Приблизив к себе Петеркина, она сразу стала приверженкой его педагогических принципов — «метода проектов» и «отмирания школы». Людмила Львовна усвоила запальчивое верхоглядство этих модных педагогических идей, которые крикливо и бесцеремонно рекламировали себя тогда со страниц необъятного количества брошюр и всякого рода «научных» сборников и журналов. Она отлично знала мнение Пахарева об этих изданиях и атаку на него повела именно с этих позиций. Каждый день она вдалбливала мужу, что один только в городе Пахарев противится переходу школы на «передовой и самый научный метод», который внедряли в жизнь «лучшие школы страны»… Что Пахарев и работе уоно ставит палки в колеса, и на деятельность Ариона Борисыча бросает зловещую тень.
— Я, душенька, и сам не знаю, признаться, что это за штучки-дрючки, эти «методы проектов», о которых мне все уши прожужжали. Пробовал читать, хоть убей, ничего не понимаю. Уж больно мудрено.
— Эх ты, дуралей, в таком случае слушай… метод этот из самой передовой страны мира — из Америки. А американцы в практической жизни — доки. Они в теории прагматисты. Слышал?
— Уволь, мамочка. Это для меня тарабарщина. Знаю только, что по-гречески «прагма» — дело, действие, а дальше — ни бельмеса.
— У нас — марксизм, у них — прагматизм. Буржуазная философия. Истинно то, что практически полезно. И бога они допускают, ибо это полезно… А то, что есть ли он или нет, никого не интересует. Так и у Ленина объяснено. Стыдно тебе, папочка… не знать Ленина…
— Да ведь читать-то некогда, все заседание на заседание наскакивает… А к философии у меня, мамочка, никогда душа не лежала… Я и в классической гимназии к этим Эмпедоклам да Аристотелям питал форменное отвращение. Эти греки столько намутили всякой ералаши, черт ногу сломит. Эти софисты, пифагорейцы, перипатетики, ну их к лешей матери… Ты мне объясняй конкретно об американской школе, которую сейчас у нас перенимают… То-се, их метод…
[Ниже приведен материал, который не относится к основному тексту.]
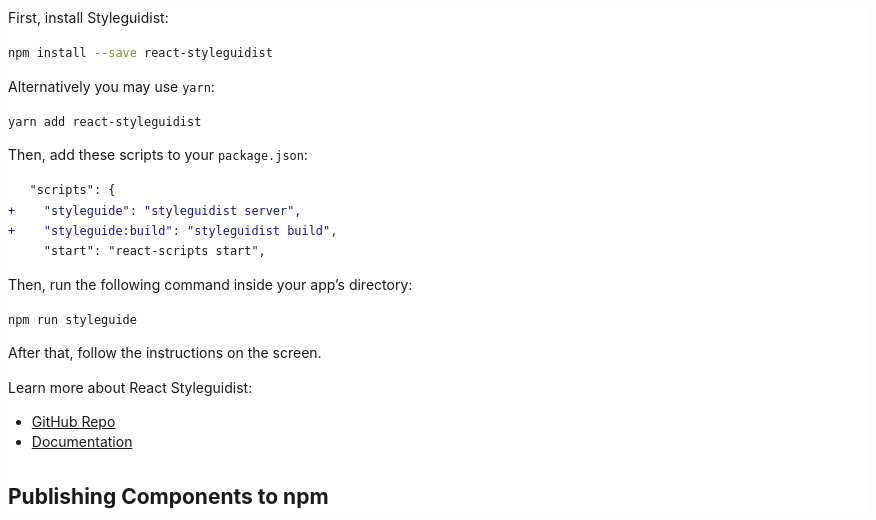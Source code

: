 First, install Styleguidist:

```sh
npm install --save react-styleguidist
```

Alternatively you may use `yarn`:

```sh
yarn add react-styleguidist
```

Then, add these scripts to your `package.json`:

```diff
   "scripts": {
+    "styleguide": "styleguidist server",
+    "styleguide:build": "styleguidist build",
     "start": "react-scripts start",
```

Then, run the following command inside your app’s directory:

```sh
npm run styleguide
```

After that, follow the instructions on the screen.

Learn more about React Styleguidist:

* [GitHub Repo](http://u.720life.cn/g/54145d0471d91890860f7f8463c03046923be716f43b7d05a1a524f4cee9180adce8b642e62bc29489893ea16c60ea96af6ae41bb33718145cc37a758835f895) 
* [Documentation](http://u.720life.cn/g/f41393c365010d21085c86e050fbc98ddef44a6412cbd0dec59ff10bc659bdd2091f53b534615573ae72f57d790fd4c0c6b71b01bb20bfa2c03d8e30799bbdb9) 

## Publishing Components to npm

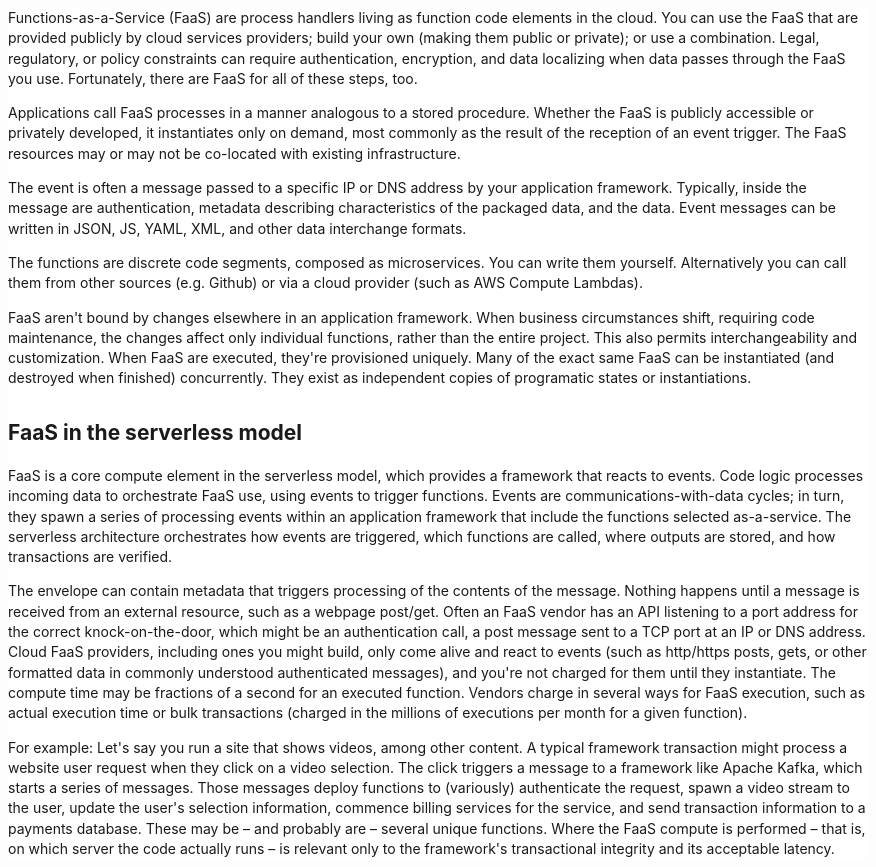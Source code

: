 Functions-as-a-Service (FaaS) are process handlers living as function code elements in the cloud. You can use the FaaS that are provided publicly by cloud services providers; build your own (making them public or private); or use a combination. Legal, regulatory, or policy constraints can require authentication, encryption, and data localizing when data passes through the FaaS you use. Fortunately, there are FaaS for all of these steps, too.

Applications call FaaS processes in a manner analogous to a stored procedure. Whether the FaaS is publicly accessible or privately developed, it instantiates only on demand, most commonly as the result of the reception of an event trigger. The FaaS resources may or may not be co-located with existing infrastructure.

The event is often a message passed to a specific IP or DNS address by your application framework. Typically, inside the message are authentication, metadata describing characteristics of the packaged data, and the data. Event messages can be written in JSON, JS, YAML, XML, and other data interchange formats.

The functions are discrete code segments, composed as microservices. You can write them yourself. Alternatively you can call them from other sources (e.g. Github) or via a cloud provider (such as AWS Compute Lambdas).

FaaS aren&#39;t bound by changes elsewhere in an application framework. When business circumstances shift, requiring code maintenance, the changes affect only individual functions, rather than the entire project. This also permits interchangeability and customization. When FaaS are executed, they&#39;re provisioned uniquely. Many of the exact same FaaS can be instantiated (and destroyed when finished) concurrently. They exist as independent copies of programatic states or instantiations.

## FaaS in the serverless model

FaaS is a core compute element in the serverless model, which provides a framework that reacts to events. Code logic processes incoming data to orchestrate FaaS use, using events to trigger functions. Events are communications-with-data cycles; in turn, they spawn a series of processing events within an application framework that include the functions selected as-a-service. The serverless architecture orchestrates how events are triggered, which functions are called, where outputs are stored, and how transactions are verified.

The envelope can contain metadata that triggers processing of the contents of the message. Nothing happens until a message is received from an external resource, such as a webpage post/get. Often an FaaS vendor has an API listening to a port address for the correct knock-on-the-door, which might be an authentication call, a post message sent to a TCP port at an IP or DNS address. Cloud FaaS providers, including ones you might build, only come alive and react to events (such as http/https posts, gets, or other formatted data in commonly understood authenticated messages), and you&#39;re not charged for them until they instantiate. The compute time may be fractions of a second for an executed function. Vendors charge in several ways for FaaS execution, such as actual execution time or bulk transactions (charged in the millions of executions per month for a given function).

For example: Let&#39;s say you run a site that shows videos, among other content. A typical framework transaction might process a website user request when they click on a video selection. The click triggers a message to a framework like Apache Kafka, which starts a series of messages. Those messages deploy functions to (variously) authenticate the request, spawn a video stream to the user, update the user&#39;s selection information, commence billing services for the service, and send transaction information to a payments database. These may be – and probably are – several unique functions. Where the FaaS compute is performed – that is, on which server the code actually runs – is relevant only to the framework&#39;s transactional integrity and its acceptable latency.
— Слушай, папочка, внимательно. Их метод обучения дает наибольшую степень соприкосновения учащихся с жизнью. Способствует также проявлению максимальной активности в детях, строго ориентирует учащихся на самостоятельное приобретение знаний. В Америке это дает неслыханный эффект. Пора и нам европеизироваться, а не болтать: Запад сгнил, Запад протух…
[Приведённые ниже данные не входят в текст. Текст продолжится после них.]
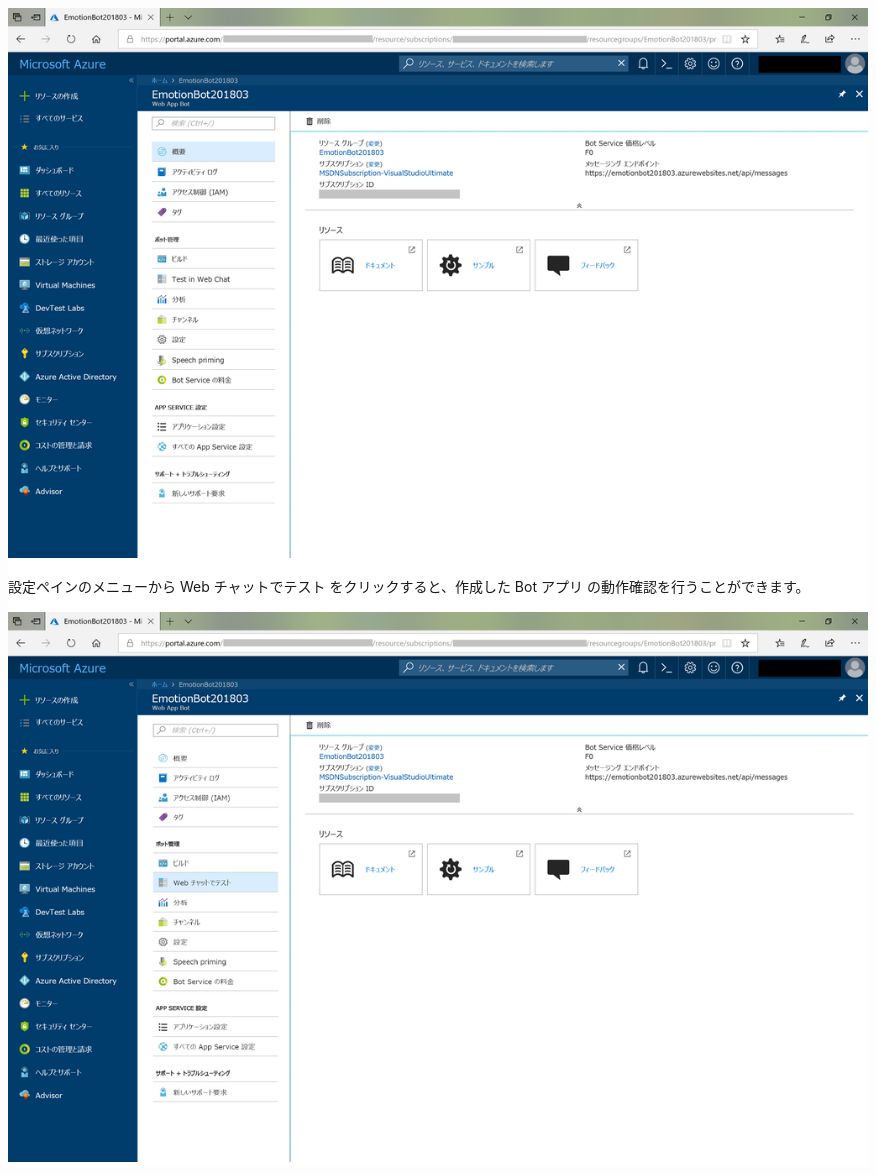 ![](/media/20180313_07.PNG)

設定ペインのメニューから Web チャットでテスト をクリックすると、作成した Bot アプリ の動作確認を行うことができます。

![](/media/20180520_02.PNG)
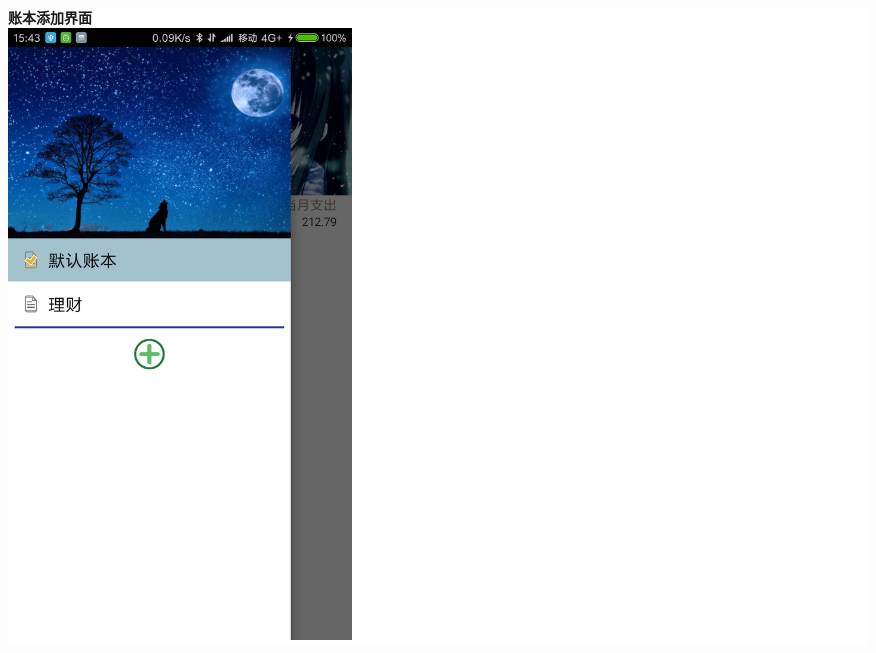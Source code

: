 **账本添加界面**  
<img src="./markdown_res/Screenshot_2018-03-15-15-43-26-363_com.yuukidach.ucount.png" width="40%">
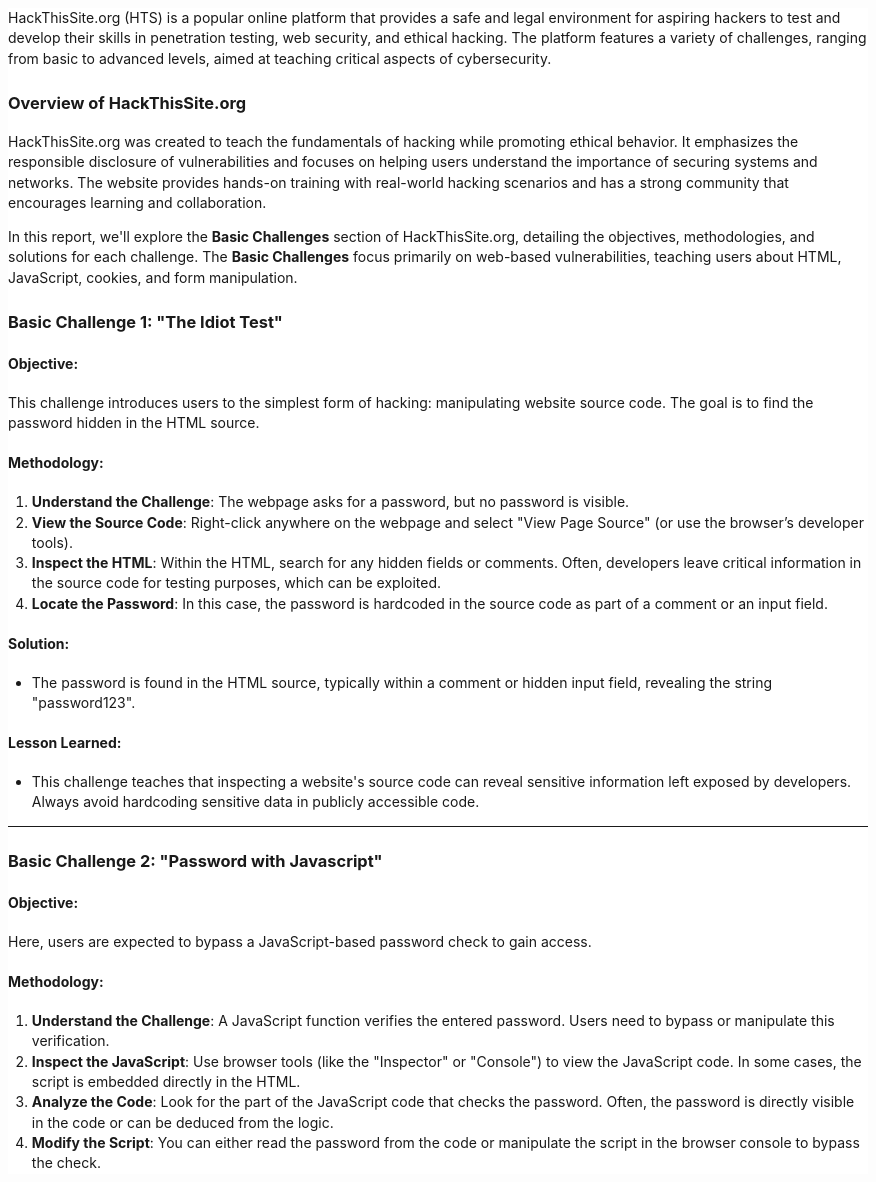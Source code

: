 HackThisSite.org (HTS) is a popular online platform that provides a safe and legal environment for aspiring hackers to test and develop their skills in penetration testing, web security, and ethical hacking. The platform features a variety of challenges, ranging from basic to advanced levels, aimed at teaching critical aspects of cybersecurity. 

### Overview of HackThisSite.org

HackThisSite.org was created to teach the fundamentals of hacking while promoting ethical behavior. It emphasizes the responsible disclosure of vulnerabilities and focuses on helping users understand the importance of securing systems and networks. The website provides hands-on training with real-world hacking scenarios and has a strong community that encourages learning and collaboration.

In this report, we'll explore the **Basic Challenges** section of HackThisSite.org, detailing the objectives, methodologies, and solutions for each challenge. The **Basic Challenges** focus primarily on web-based vulnerabilities, teaching users about HTML, JavaScript, cookies, and form manipulation.

### Basic Challenge 1: "The Idiot Test"
#### Objective:
This challenge introduces users to the simplest form of hacking: manipulating website source code. The goal is to find the password hidden in the HTML source.

#### Methodology:
1. **Understand the Challenge**: The webpage asks for a password, but no password is visible.
2. **View the Source Code**: Right-click anywhere on the webpage and select "View Page Source" (or use the browser’s developer tools).
3. **Inspect the HTML**: Within the HTML, search for any hidden fields or comments. Often, developers leave critical information in the source code for testing purposes, which can be exploited.
4. **Locate the Password**: In this case, the password is hardcoded in the source code as part of a comment or an input field.

#### Solution:
- The password is found in the HTML source, typically within a comment or hidden input field, revealing the string "password123".

#### Lesson Learned:
- This challenge teaches that inspecting a website's source code can reveal sensitive information left exposed by developers. Always avoid hardcoding sensitive data in publicly accessible code.

---

### Basic Challenge 2: "Password with Javascript"
#### Objective:
Here, users are expected to bypass a JavaScript-based password check to gain access.

#### Methodology:
1. **Understand the Challenge**: A JavaScript function verifies the entered password. Users need to bypass or manipulate this verification.
2. **Inspect the JavaScript**: Use browser tools (like the "Inspector" or "Console") to view the JavaScript code. In some cases, the script is embedded directly in the HTML.
3. **Analyze the Code**: Look for the part of the JavaScript code that checks the password. Often, the password is directly visible in the code or can be deduced from the logic.
4. **Modify the Script**: You can either read the password from the code or manipulate the script in the browser console to bypass the check.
— Ну, ну! — недовольно возразил муж, не очень ею убежденный. — Конечно, протух. Мы идем особым путем — своим… Это отметил еще Тютчев.
— Как хочешь. Но этот метод, который сейчас у нас насаждается, он американский… Спроси хоть самого Елкина. Да ты почитал бы Блонского, Шульгина… Наконец, самого Дьюи…
— Вот тут и пойми, кто у кого учится. Мы ли у них, они ли у нас.
— Установок не знаешь, милый мой. Мы берем все самое передовое у буржуев, а мусор — выбрасываем… Между прочим, чтобы избежать этого американского духа, «метод проектов» можешь называть «методом целевых заданий». Это звучит по-русски, самобытно и уже вошло в учебный быт, а подоплека остается, так сказать, американская. Так не забудь — «метод целевых задании». А ну, повтори!
Он повторил с напряжением и коверканием словесных оборотов.
— Тебе бы, душенька, а не мне управлять просвещением, — сказал растроганный Арион Борисыч и хотел поцеловать жену, но она увильнула.
— Сперва заслужи! Плохо теоретически подковываешься. Прислушивайся к Петеркину, не пропадешь. Даже цари не брезговали советниками гораздо умнее себя, такими, как Ришелье, Сперанский, Дизраэли, Бисмарк, Столыпин…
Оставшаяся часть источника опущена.